Segmentation fault with address sanitiser and lli

Richmond

unread,

Apr 12, 2021, 5:52:28 AM4/12/21

to

I have written this simple program which is intended to fail with
segmentation fault (although it doesn't necessarily).

int main()
{
int j ;
long arr[2]; // declare an array of integers
for (j = 0 ; j <= 100 ; j = j + 1 )
{
arr[j] = j ;
printf("%10d",j);
}
}

If I compile this to produce llvm assembler:

clang -S -emit-llvm count.c -fsanitize=address

Then interpret it:

lli count.ll
Stack dump:
0. Program arguments: lli count.ll
#0 0x00007fd939fdaf2f llvm::sys::PrintStackTrace(llvm::raw_ostream&) (/lib/x86_64-linux-gnu/libLLVM-7.so.1+0x9cef2f)
#1 0x00007fd939fd9460 llvm::sys::RunSignalHandlers() (/lib/x86_64-linux-gnu/libLLVM-7.so.1+0x9cd460)
#2 0x00007fd939fdb242 (/lib/x86_64-linux-gnu/libLLVM-7.so.1+0x9cf242)
#3 0x00007fd9395fd730 __restore_rt (/lib/x86_64-linux-gnu/libpthread.so.0+0x12730)
Segmentation fault

Whereas:

clang -S -emit-llvm count.c

Produces a program which goes around in a loop.

I find this all puzzling, I am not sure why interpreted llvm assembler
should ever produce a segmentation fault, particularly with sanitiser,
unless there is a bug in lli or the sanitation code?

Barry Schwarz

unread,

Apr 12, 2021, 1:43:32 PM4/12/21

to

On Mon, 12 Apr 2021 10:52:16 +0100, Richmond <rich...@criptext.com>
wrote:

Once you cause undefined behavior (by accessing beyond the bounds of
your array), there is no expectation of any particular behavior nor is
there any expectation of consistency in that behavior. Anything that
can happen can happen.

--
Remove del for email

Richmond

unread,

Apr 12, 2021, 2:58:11 PM4/12/21

to

I thought the address sanitiser was supposed to stop it.

Scott Lurndal

unread,

Apr 12, 2021, 3:02:55 PM4/12/21

to

Richmond <rich...@criptext.com> writes:
>I have written this simple program which is intended to fail with
>segmentation fault (although it doesn't necessarily).
>
>int main()
>{
> int j ;
> long arr[2]; // declare an array of integers
> for (j = 0 ; j <= 100 ; j = j + 1 )
> {
> arr[j] = j ;
> printf("%10d",j);
> }
>}
>

Note that you've placed your 'arr' variable on the stack.

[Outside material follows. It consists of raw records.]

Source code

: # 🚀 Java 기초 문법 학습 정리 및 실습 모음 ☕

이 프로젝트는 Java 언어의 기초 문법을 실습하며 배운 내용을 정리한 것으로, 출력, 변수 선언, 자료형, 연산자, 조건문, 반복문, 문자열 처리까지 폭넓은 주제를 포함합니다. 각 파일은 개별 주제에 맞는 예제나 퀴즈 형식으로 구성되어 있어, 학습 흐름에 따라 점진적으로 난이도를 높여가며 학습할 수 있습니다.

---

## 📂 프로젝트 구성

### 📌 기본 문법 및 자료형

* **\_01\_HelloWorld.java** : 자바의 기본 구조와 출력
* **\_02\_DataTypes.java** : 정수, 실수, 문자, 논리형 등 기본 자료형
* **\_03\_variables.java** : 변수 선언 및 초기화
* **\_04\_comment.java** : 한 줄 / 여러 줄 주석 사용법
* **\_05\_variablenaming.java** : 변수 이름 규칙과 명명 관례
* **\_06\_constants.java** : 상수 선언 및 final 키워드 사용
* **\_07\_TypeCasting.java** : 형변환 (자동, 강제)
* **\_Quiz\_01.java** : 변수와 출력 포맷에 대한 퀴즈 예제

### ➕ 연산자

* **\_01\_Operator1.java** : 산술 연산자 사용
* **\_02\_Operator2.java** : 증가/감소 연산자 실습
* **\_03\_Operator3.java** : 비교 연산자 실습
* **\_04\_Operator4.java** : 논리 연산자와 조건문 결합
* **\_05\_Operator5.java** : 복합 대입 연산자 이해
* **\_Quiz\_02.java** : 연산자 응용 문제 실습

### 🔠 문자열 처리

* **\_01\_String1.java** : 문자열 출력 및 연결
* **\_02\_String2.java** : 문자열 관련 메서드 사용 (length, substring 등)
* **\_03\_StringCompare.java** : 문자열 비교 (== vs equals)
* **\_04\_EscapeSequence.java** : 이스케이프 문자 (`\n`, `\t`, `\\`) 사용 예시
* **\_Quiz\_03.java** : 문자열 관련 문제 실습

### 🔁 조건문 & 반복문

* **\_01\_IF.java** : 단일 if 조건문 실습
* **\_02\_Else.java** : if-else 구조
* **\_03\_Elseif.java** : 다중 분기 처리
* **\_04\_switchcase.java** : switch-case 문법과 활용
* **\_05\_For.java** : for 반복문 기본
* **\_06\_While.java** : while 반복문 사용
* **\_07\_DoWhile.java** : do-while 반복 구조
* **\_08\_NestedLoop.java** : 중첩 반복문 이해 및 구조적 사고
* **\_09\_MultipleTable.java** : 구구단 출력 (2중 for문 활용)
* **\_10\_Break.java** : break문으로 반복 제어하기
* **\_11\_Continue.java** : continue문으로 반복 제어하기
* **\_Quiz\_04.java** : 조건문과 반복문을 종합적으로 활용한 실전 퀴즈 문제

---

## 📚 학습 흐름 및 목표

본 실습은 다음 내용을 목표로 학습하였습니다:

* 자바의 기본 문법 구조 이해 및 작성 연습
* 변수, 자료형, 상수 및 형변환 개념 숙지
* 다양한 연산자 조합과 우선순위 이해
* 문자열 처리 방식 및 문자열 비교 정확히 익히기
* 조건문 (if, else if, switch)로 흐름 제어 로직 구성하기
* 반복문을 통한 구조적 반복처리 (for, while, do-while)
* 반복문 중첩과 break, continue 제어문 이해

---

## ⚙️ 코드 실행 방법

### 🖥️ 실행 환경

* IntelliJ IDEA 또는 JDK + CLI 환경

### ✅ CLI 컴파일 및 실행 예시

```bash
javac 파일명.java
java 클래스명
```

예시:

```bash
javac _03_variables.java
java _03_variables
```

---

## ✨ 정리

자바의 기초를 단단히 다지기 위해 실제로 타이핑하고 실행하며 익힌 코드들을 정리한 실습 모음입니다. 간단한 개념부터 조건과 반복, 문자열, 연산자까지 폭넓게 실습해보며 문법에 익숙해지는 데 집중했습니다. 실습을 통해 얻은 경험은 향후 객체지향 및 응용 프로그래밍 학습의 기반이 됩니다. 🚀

The operating system allocates a fairly large stack for the process, much
larger than the 128 bits required by your insufficiently sized 'arr'
variable.

Thus, it's likely that you'll be able to address up to
(4096 / 8) = 512 'arr' entries before recieving a SIGSEGV
(even more if the OS automatically adds to the stack when
you attempt to access the next page). Unix/linux will allocate
up to RLIMIT_STACK (8Mbytes) before you'll see a stack overflow lead to
a segmentation violation.

$ ulimit -a
address space limit (Kibytes) (-M) unlimited
data size (Kibytes) (-d) unlimited
max memory size (Kibytes) (-m) unlimite
stack size (Kibytes) (-s) 8192
process size (Kibytes) (-v) unlimited

(It's quite likely that the printf() call in the loop is corrupting
the values in arr[3] through arr[99] every time it is called due to
the way that the stack activation records are laid out).

Richmond

unread,

Apr 13, 2021, 8:18:11 AM4/13/21

to

If I compile it like this:

clang count.c -o count -fsanitize=address

I then get an immediate trapped error as expected:

=================================================================
==1489==ERROR: AddressSanitizer: stack-buffer-overflow on address 0x7ffd66efd930 at pc 0x0000004f43fc bp 0x7ffd66efd8f0 sp 0x7ffd66efd8e8
WRITE of size 8 at 0x7ffd66efd930 thread T0

So I would expect this:

clang -S -emit-llvm count.c -fsanitize=address

also to trap the error, especially if I run it like this:

lli count.ll

Because I am interpretting assembler, so there is no reason to seg
fault.

Stack dump:
0. Program arguments: lli count.ll

#0 0x00007ff499f7cf2f llvm::sys::PrintStackTrace(llvm::raw_ostream&) (/lib/x86_64-linux-gnu/libLLVM-7.so.1+0x9cef2f)
#1 0x00007ff499f7b460 llvm::sys::RunSignalHandlers() (/lib/x86_64-linux-gnu/libLLVM-7.so.1+0x9cd460)
#2 0x00007ff499f7d242 (/lib/x86_64-linux-gnu/libLLVM-7.so.1+0x9cf242)
#3 0x00007ff49959f730 __restore_rt (/lib/x86_64-linux-gnu/libpthread.so.0+0x12730)
Segmentation fault

Malcolm McLean

unread,

Apr 13, 2021, 9:44:48 AM4/13/21

to

On Monday, 12 April 2021 at 19:58:11 UTC+1, Richmond wrote:

> Barry Schwarz <schw...@delq.com> writes:
>
> > Once you cause undefined behavior (by accessing beyond the bounds of
> > your array), there is no expectation of any particular behavior nor is
> > there any expectation of consistency in that behavior. Anything that
> > can happen can happen.
> I thought the address sanitiser was supposed to stop it.
>

"Undefined behaviour" means two things. It means that the C standard imposes
on constraint on what the program does after it executes the instruction. And
it means that such a program is considered to be erroneous. However it doesn't
mean that the program exists in some sort of philoosphical state of indefinition.
This has historically caused some misunderstanding on this newsgroup. Other
factors than the C standard are allowed to impose a behaviour. In fact that is partly
why we say "the behaviour is undefined" rather than "It writes a byte to address one
past the array". A good operating system will say "this means that the program will
exit with an error message". That's the best thing it can do, in the common situation
that no results are better than the wrong results.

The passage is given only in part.